Figure 1: Delivery and Maintenance Settings
Figure 2: Table Hierarchy Authorizations
Figure 3: Table Maintenance Dialog Hierarchy Authorizations
Figure 4: Table Value Authorizations
Figure 5: Table Maintenance Dialog Value Authorizations
Figure 6: Table Default Hierarchy
Figure 7: Table Maintenance Dialog Default Hierarchy
Step 2: Implement Enhancement Spot
SAP Menu: Tools > ABAP Workbench > Utilities > Business Add-Ins > Implementation
Implement Enhancement Spot RSEC_VIRTUAL_AUTH as shown in the screenshots.
Figure 8: Creating an Enhancement Implementation (1)
Figure 9: Creating an Enhancement Implementation (2)
Figure 10: Creating an Enhancement Implementation (3)
As shown in the next screenshot you should either choose for Copy Sample Class or Empty Class.
Figure 11: Creating an Enhancement Implementation (4)

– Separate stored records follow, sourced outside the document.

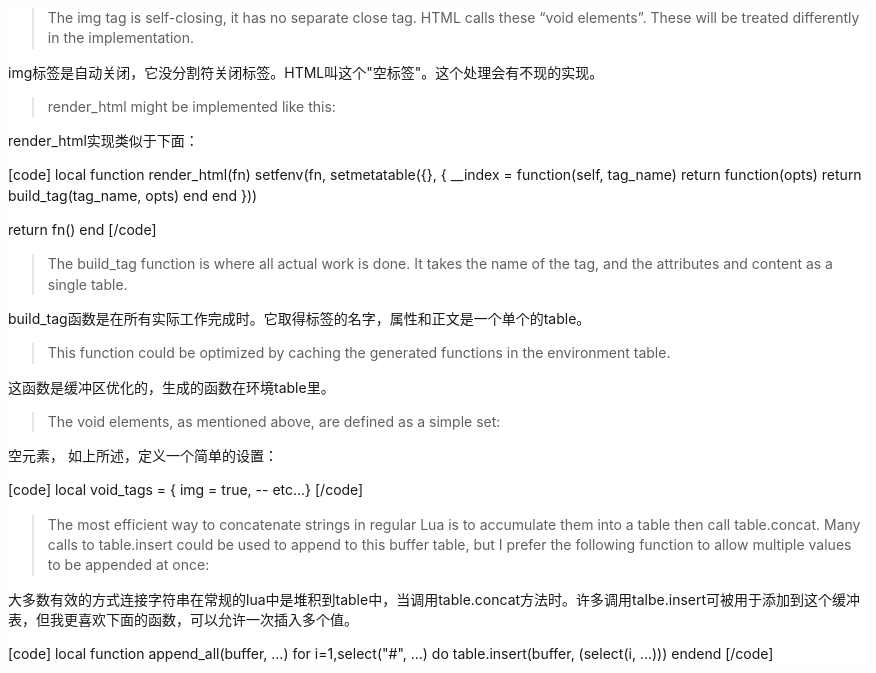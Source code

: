 <blockquote>The img tag is self-closing, it has no separate close tag. HTML calls these “void elements”. These will be treated differently in the implementation.</blockquote> 

img标签是自动关闭，它没分割符关闭标签。HTML叫这个"空标签"。这个处理会有不现的实现。

<blockquote>render_html might be implemented like this:</blockquote> 

render_html实现类似于下面：

[code]
local function render_html(fn)
  setfenv(fn, setmetatable({}, {
    __index = function(self, tag_name)
      return function(opts)
        return build_tag(tag_name, opts)
      end
    end
  }))

  return fn()
end
[/code]

<blockquote>The build_tag function is where all actual work is done. It takes the name of the tag, and the attributes and content as a single table.</blockquote> 

build_tag函数是在所有实际工作完成时。它取得标签的名字，属性和正文是一个单个的table。

<blockquote>This function could be optimized by caching the generated functions in the environment table.</blockquote> 

这函数是缓冲区优化的，生成的函数在环境table里。

<blockquote>The void elements, as mentioned above, are defined as a simple set:</blockquote> 

空元素， 如上所述，定义一个简单的设置：


[code]
local void_tags = {
  img = true,
  -- etc...}
[/code]

<blockquote>The most efficient way to concatenate strings in regular Lua is to accumulate them into a table then call table.concat. Many calls to table.insert could be used to append to this buffer table, but I prefer the following function to allow multiple values to be appended at once:</blockquote> 

大多数有效的方式连接字符串在常规的lua中是堆积到table中，当调用table.concat方法时。许多调用talbe.insert可被用于添加到这个缓冲表，但我更喜欢下面的函数，可以允许一次插入多个值。

[code]
local function append_all(buffer, ...)
  for i=1,select("#", ...) do
    table.insert(buffer, (select(i, ...)))
  endend
[/code]
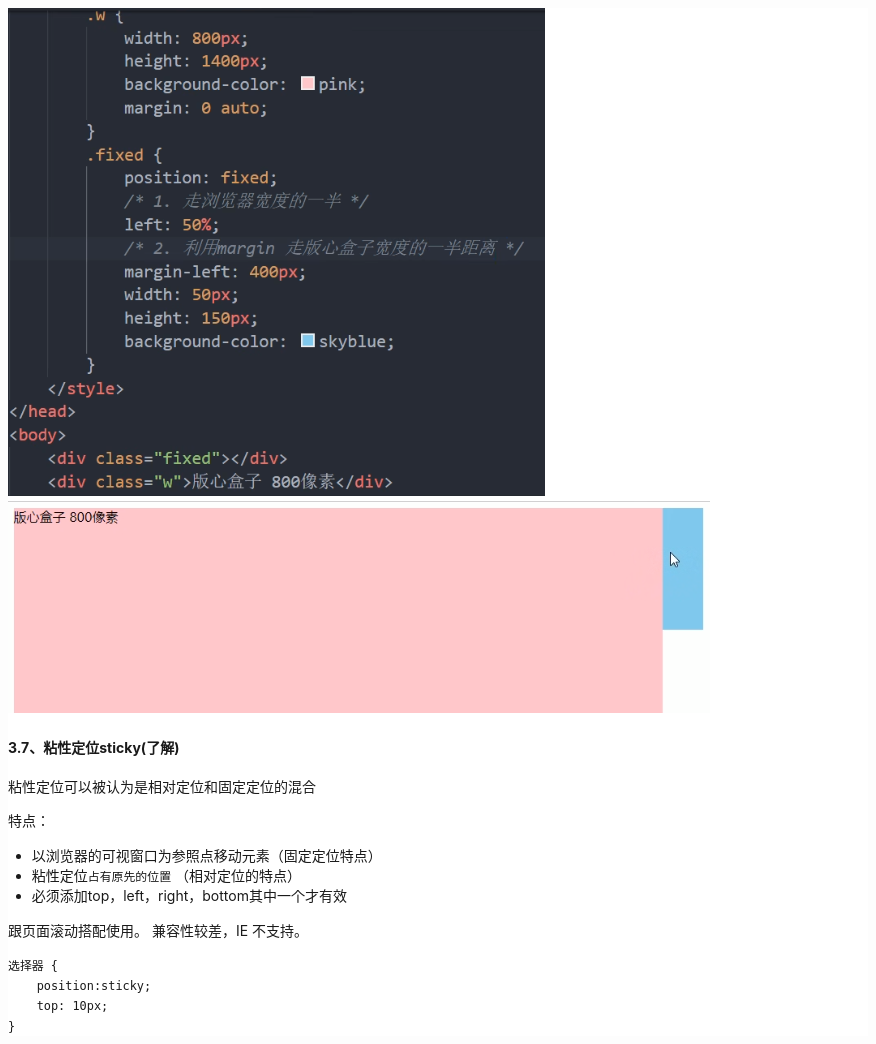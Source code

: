 ![](./images/13-传统网页布局的三种方式-1693898857226.png)
![](./images/13-传统网页布局的三种方式-1693898906648.png)

#### 3.7、粘性定位sticky(了解)

粘性定位可以被认为是相对定位和固定定位的混合

特点：

- 以浏览器的可视窗口为参照点移动元素（固定定位特点）
- 粘性定位`占有原先的位置` （相对定位的特点）
- 必须添加top，left，right，bottom其中一个才有效

跟页面滚动搭配使用。 兼容性较差，IE 不支持。

```
选择器 {
    position:sticky;  
	top: 10px;
}
```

Figure 12: Enhancement Implementation – General Settings
Figure 13: Enhancement Implementation – Implementing Class
If you previously chose for the option Empty Class, then don’t forget to implement method IF_RSEC_VIRTUAL_AUTHS~GET_AUTHS. Entering a comment will do for this moment.
Step 3: Maintain Class
SAP Menu: Tools > ABAP Workbench > Development > Class Builder
In Step 2 as part of the Enhancement Spot Implementation, Implementing Class YCL_RSEC_VIRTUAL_AUTHS was created without actual coding (in case of option Empty Class) or with samplecoding (in case of option Copy Sample Class). You now have to maintain the class to provide the appropriate coding.
Refer to the attached file YCL_RSEC_VIRTUAL_AUTHS_v2.txt. From here you can quite easily copy & paste the source code (part 1) and the descriptions (part 2).